A California-based company, Windfall Bio, has deployed a Siberian strain of methanotroph — Methylotuvimicrobium buryatense — that outperforms other known strains in both consumption rate and adaptability, metabolising methane even at low atmospheric concentrations.¹⁸ In a trial at a dairy farm in northern California, these microbes absorbed more than 85 per cent of methane rising from a manure storage lagoon.¹⁹ 

In July 2025, the company deployed its microbe-based biocover system at a major landfill in California, applying organisms directly to the surface, where they consumed methane while also removing volatile organic compounds, hydrogen sulphide, and other odorants — delivering air quality benefits alongside climate gains.²⁰

What makes this especially relevant to India’s circular economy ambitions is what happens after methane consumption. Instead of stopping at CO₂, the organisms convert methane into nitrogen-rich biomass that can be processed into certified organic fertiliser.²¹ 

The company has achieved OMRI certification for its product and scaled microbial production to 17,000 litres of culture.²² Farmers using the fertiliser report costs roughly half those of conventional inputs, according to company-reported outcomes.²¹

In India’s context, this creates a circular loop that reframes the dumpsite entirely. Waste generates gas. Gas feeds microbes. Microbes produce fertiliser for agriculture. A liability becomes a supply chain. This is not yet mainstream infrastructure, but it signals a viable direction for circular waste systems.

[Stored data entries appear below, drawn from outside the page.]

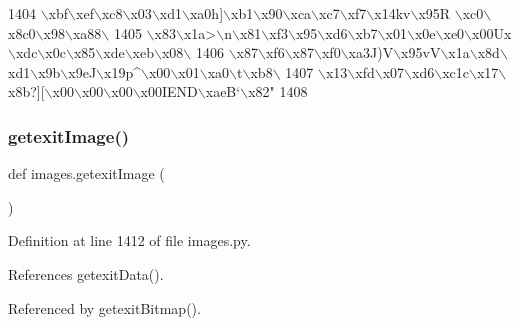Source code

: \begin{DoxyCode}
1404 \textcolor{stringliteral}{\(\backslash\)xbf\(\backslash\)xef\(\backslash\)xc8\(\backslash\)x03\(\backslash\)xd1\(\backslash\)xa0h]\(\backslash\)xb1\(\backslash\)x90\(\backslash\)xca\(\backslash\)xc7\(\backslash\)xf7\(\backslash\)x14kv\(\backslash\)x95R \(\backslash\)xc0\(\backslash\)x8c0\(\backslash\)x98\(\backslash\)xa88\(\backslash\)}
1405 \textcolor{stringliteral}{\(\backslash\)x83\(\backslash\)x1a>\(\backslash\)n\(\backslash\)x81\(\backslash\)xf3\(\backslash\)x95\(\backslash\)xd6\(\backslash\)xb7\(\backslash\)x01\(\backslash\)x0e\(\backslash\)xe0\(\backslash\)x00Ux\(\backslash\)xdc\(\backslash\)x0c\(\backslash\)x85\(\backslash\)xde\(\backslash\)xeb\(\backslash\)x08\(\backslash\)}
1406 \textcolor{stringliteral}{\(\backslash\)x87\(\backslash\)xf6\(\backslash\)x87\(\backslash\)xf0\(\backslash\)xa3J)V\(\backslash\)x95vV\(\backslash\)x1a\(\backslash\)x8d\(\backslash\)xd1\(\backslash\)x9b\(\backslash\)x9eJ\(\backslash\)x19p^\(\backslash\)x00\(\backslash\)x01\(\backslash\)xa0\(\backslash\)t\(\backslash\)xb8\(\backslash\)}
1407 \textcolor{stringliteral}{\(\backslash\)x13\(\backslash\)xfd\(\backslash\)x07\(\backslash\)xd6\(\backslash\)xc1c\(\backslash\)x17\(\backslash\)x8b?][\(\backslash\)x00\(\backslash\)x00\(\backslash\)x00\(\backslash\)x00IEND\(\backslash\)xaeB`\(\backslash\)x82"}
1408 
\end{DoxyCode}
\mbox{\label{namespaceimages_aae00a8f5f5671e8fd7ed806f7f729f9f}} 
\subsubsection{\texorpdfstring{getexit\+Image()}{getexitImage()}}
{\footnotesize\ttfamily def images.\+getexit\+Image (\begin{DoxyParamCaption}{ }\end{DoxyParamCaption})}



Definition at line 1412 of file images.\+py.



References getexit\+Data().



Referenced by getexit\+Bitmap().


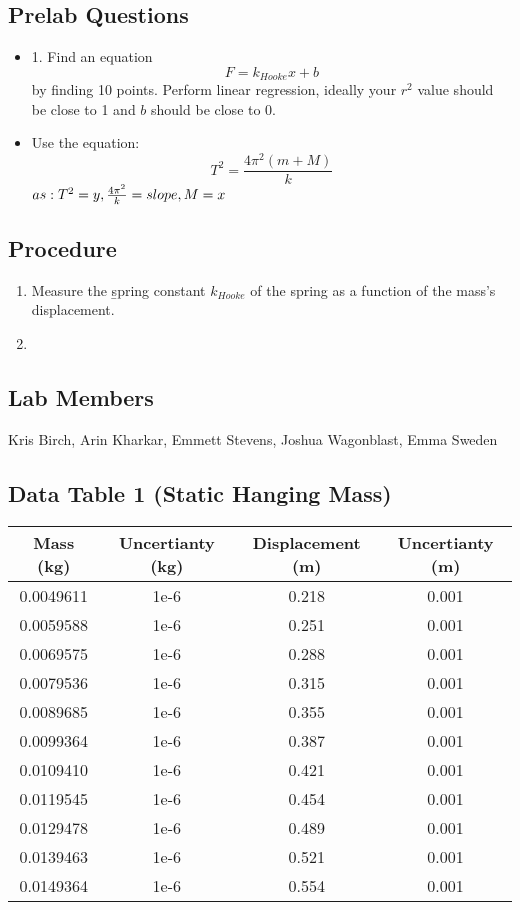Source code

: \documentclass[12pt]{article}
\begin{document}
\subsection{Prelab Questions}
\begin{itemize}
\item 1. Find an equation \begin{equation}
    F = k_{Hooke} x + b
\end{equation} by finding 10 points. Perform linear regression, ideally your $r^2$ value should be close to 1 and $b$ should be close to 0.
\item Use the equation: \begin{equation}
    T^2 = \frac{4\pi^2(m+M)}{k}
\end{equation}
\noindent \(as: \space T^2 = y, \frac{4\pi^2}{k} = slope, \space M=x\)
\end{itemize}
\subsection{Procedure}
\begin{enumerate}
    \item Measure the \b{spring constant $k_{Hooke}$} of the spring as a function of the mass's displacement.
    \item 
\end{enumerate}
\subsection{Lab Members}
Kris Birch, Arin Kharkar, Emmett Stevens, Joshua Wagonblast, Emma Sweden

\subsection{Data Table 1 (Static Hanging Mass)}
\begin{tabular}{|c|c|c|c|}
    \hline
    Mass (kg) & Uncertianty (kg) & Displacement (m) & Uncertianty (m) \\
    \hline
    0.0049611 & 1e-6         & 0.218 & 0.001 \\
    0.0059588 & 1e-6         & 0.251 & 0.001 \\
    0.0069575 & 1e-6         & 0.288 & 0.001 \\
    0.0079536 & 1e-6         & 0.315 & 0.001 \\
    0.0089685 & 1e-6         & 0.355 & 0.001 \\  
    0.0099364 & 1e-6         & 0.387 & 0.001 \\
    0.0109410 & 1e-6         & 0.421 & 0.001 \\
    0.0119545 & 1e-6         & 0.454 & 0.001 \\
    0.0129478 & 1e-6         & 0.489 & 0.001 \\
    0.0139463 & 1e-6         & 0.521 & 0.001 \\
    0.0149364 & 1e-6         & 0.554 & 0.001 \\
    \hline
  \end{tabular}
\end{document}
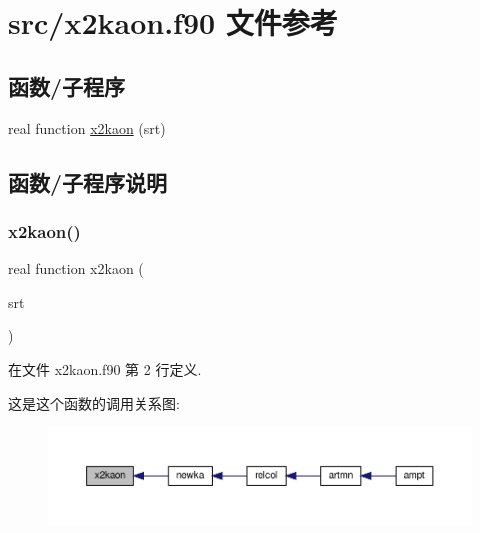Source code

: \hypertarget{x2kaon_8f90}{}\section{src/x2kaon.f90 文件参考}
\label{x2kaon_8f90}
\subsection*{函数/子程序}
\begin{DoxyCompactItemize}
\item 
real function \mbox{\hyperlink{x2kaon_8f90_a9790cae30f7df26c088543c85f4fb4c8}{x2kaon}} (srt)
\end{DoxyCompactItemize}


\subsection{函数/子程序说明}
\mbox{\label{x2kaon_8f90_a9790cae30f7df26c088543c85f4fb4c8}} 
\subsubsection{\texorpdfstring{x2kaon()}{x2kaon()}}
{\footnotesize\ttfamily real function x2kaon (\begin{DoxyParamCaption}\item[{}]{srt }\end{DoxyParamCaption})}



在文件 x2kaon.\+f90 第 2 行定义.

这是这个函数的调用关系图\+:
\nopagebreak
\begin{figure}[H]
\begin{center}
\leavevmode
\includegraphics[width=350pt]{x2kaon_8f90_a9790cae30f7df26c088543c85f4fb4c8_icgraph}
\end{center}
\end{figure}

Methanotrophs in Tree Bark: A Discovery That Changes the Calculus on Tree Planting

A landmark study published in Nature in July 2024, led by the University of Birmingham, found that microbes living within tree bark absorb atmospheric methane at levels comparable to or exceeding soil — adding roughly 10 per cent to the total climate benefit of trees, a factor not previously included in emissions accounting.²⁴ 

The researchers found that while trees near the ground may emit small amounts of methane, this reverses at around two metres above ground level: bark methanotrophs begin consuming atmospheric methane, and the effect strengthens higher up the trunk.²⁵ 

Across tropical, temperate, and boreal forests, trees may collectively absorb between 24.6 and 49.9 teragrams of methane annually — comparable to global soil uptake.²⁶ The effect is strongest in tropical forests, where heat and moisture accelerate microbial activity.²⁷ Parts of peninsular India fall within this climatic range.

For Indian dumpsite policy, the implication reinforces existing recommendations. Pongamia (Millettia pinnata) has long been proposed for landfill-edge planting due to its heat tolerance, nitrogen-fixing capacity, and economic value as a seed oil crop. The Birmingham findings add a previously unrecognised dimension: such trees may also function as methane sinks through bark microbial communities.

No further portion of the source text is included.